Another aspect uses Dynamic Channel Control (“DCC”) to select an appropriate downstream channel having an appropriate amount of bandwidth for the content requested by the subscriber. The process follows the same architecture shown in FIG. 3, but instead of DsX commands being configured in the MIB, a DCC command is generated that allows modem 6 to quickly change QAM channels. While DCC is a DOCSIS feature known in the art, it will be appreciated that DCC is typically implemented at CMTS 22. As described, using the architecture shown in FIG. 3, the DCC MIB is configured within the CM so that modem 6, or the CMTS 22, can select an appropriate channel based on the bandwidth required for the requested content. Thus, a DOCSIS feature designed for use at the CMTS is implemented at the cable modem 6 to facilitate efficient transport of content.
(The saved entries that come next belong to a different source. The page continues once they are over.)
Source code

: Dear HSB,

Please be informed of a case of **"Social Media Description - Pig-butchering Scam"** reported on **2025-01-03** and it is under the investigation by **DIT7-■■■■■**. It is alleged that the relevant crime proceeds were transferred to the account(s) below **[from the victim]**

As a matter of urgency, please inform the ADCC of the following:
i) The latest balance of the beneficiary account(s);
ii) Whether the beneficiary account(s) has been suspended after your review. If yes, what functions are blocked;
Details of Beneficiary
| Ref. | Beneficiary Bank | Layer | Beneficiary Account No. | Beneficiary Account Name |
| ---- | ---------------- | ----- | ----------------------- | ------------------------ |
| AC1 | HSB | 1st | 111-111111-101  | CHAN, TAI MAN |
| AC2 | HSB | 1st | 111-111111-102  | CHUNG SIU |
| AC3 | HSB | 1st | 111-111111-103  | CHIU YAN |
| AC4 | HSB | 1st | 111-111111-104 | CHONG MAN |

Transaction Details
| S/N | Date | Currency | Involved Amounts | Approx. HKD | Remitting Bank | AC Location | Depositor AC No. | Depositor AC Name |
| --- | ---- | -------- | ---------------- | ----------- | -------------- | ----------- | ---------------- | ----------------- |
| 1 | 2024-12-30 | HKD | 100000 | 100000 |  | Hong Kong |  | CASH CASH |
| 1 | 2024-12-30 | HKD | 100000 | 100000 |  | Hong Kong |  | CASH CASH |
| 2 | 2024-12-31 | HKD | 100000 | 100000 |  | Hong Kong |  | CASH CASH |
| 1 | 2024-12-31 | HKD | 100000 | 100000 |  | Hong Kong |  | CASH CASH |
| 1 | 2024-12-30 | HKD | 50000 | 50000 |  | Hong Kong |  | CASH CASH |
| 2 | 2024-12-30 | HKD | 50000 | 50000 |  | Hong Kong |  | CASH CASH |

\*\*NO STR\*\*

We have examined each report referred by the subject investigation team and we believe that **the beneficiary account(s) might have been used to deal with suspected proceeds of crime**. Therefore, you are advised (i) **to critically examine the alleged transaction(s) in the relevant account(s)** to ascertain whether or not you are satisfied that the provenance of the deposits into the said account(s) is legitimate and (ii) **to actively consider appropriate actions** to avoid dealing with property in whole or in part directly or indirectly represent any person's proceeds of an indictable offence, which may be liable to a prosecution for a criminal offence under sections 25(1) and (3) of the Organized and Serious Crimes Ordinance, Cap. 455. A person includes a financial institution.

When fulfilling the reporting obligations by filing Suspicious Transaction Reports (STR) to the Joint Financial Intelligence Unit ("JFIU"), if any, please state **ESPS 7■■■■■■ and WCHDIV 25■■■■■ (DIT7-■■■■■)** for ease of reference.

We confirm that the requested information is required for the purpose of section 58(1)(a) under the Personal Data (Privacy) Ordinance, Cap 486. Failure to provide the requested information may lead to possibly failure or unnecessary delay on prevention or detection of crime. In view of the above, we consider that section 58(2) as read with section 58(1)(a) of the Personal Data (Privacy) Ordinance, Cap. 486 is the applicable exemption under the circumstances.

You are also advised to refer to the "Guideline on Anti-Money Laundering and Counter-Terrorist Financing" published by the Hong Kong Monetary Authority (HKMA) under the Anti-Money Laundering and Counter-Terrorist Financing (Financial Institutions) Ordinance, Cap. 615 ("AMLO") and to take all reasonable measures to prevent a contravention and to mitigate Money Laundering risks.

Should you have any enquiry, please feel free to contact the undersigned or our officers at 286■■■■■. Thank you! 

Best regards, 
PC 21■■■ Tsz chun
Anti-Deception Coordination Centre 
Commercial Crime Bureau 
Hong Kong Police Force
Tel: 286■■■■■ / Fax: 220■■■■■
Turning now to FIG. 4, the advantageous use of DCC is shown. As will be appreciated by those in the art, a MTD/CM 6 on a fiber node typically has access to at least two downstream channels (D0 & D1) & at least two upstream channels (U0 & U1), where D0/U0 define one MAC domain and D1/U1 define another MAC domain. To illustrate the beneficial use of DCC, it is assumed for sake of example that CM 6 is tuned to D0/U0 in a first scenario. The subscriber using CM 6 desires content that uses a 1.5 Mbps video stream, but there is not enough bandwidth available on D0 in scenario 1. However, there is enough bandwidth available on D1, as shown in scenario 2. Resource manager 26 shown in FIG, 1, at the provider's head end can recognize this condition and instruct the CMTS 22 (via SNMP) to send a DCC message to CM 6 so that it re-tunes to D1/U1 as described above. The CMTS 22 routing table/arp cache, known in the art, keeps track of this channel change. Accordingly, the video stream is successfully sent to the subscriber on D1 instead of D0. It will be appreciated that DCC is typically implemented in a CMTS/CM system at the head end instead of the CM end, by changing the channel for downstream traffic at the CMTS and instructing the CM to tune to the designated channel. The present aspect is advantageous because it frees up resources at the head end that would otherwise be used for channel changing and allows the CM 6 to decide which channel(s) to use based on the type of content desired by the subscriber.
These and many other objects and advantages will be readily apparent to one skilled in the art from the foregoing specification when read in conjunction with the appended drawings. It is to be understood that the embodiments herein illustrated are examples only, and that the scope of the invention is to be defined solely by the claims when accorded a full range of equivalents.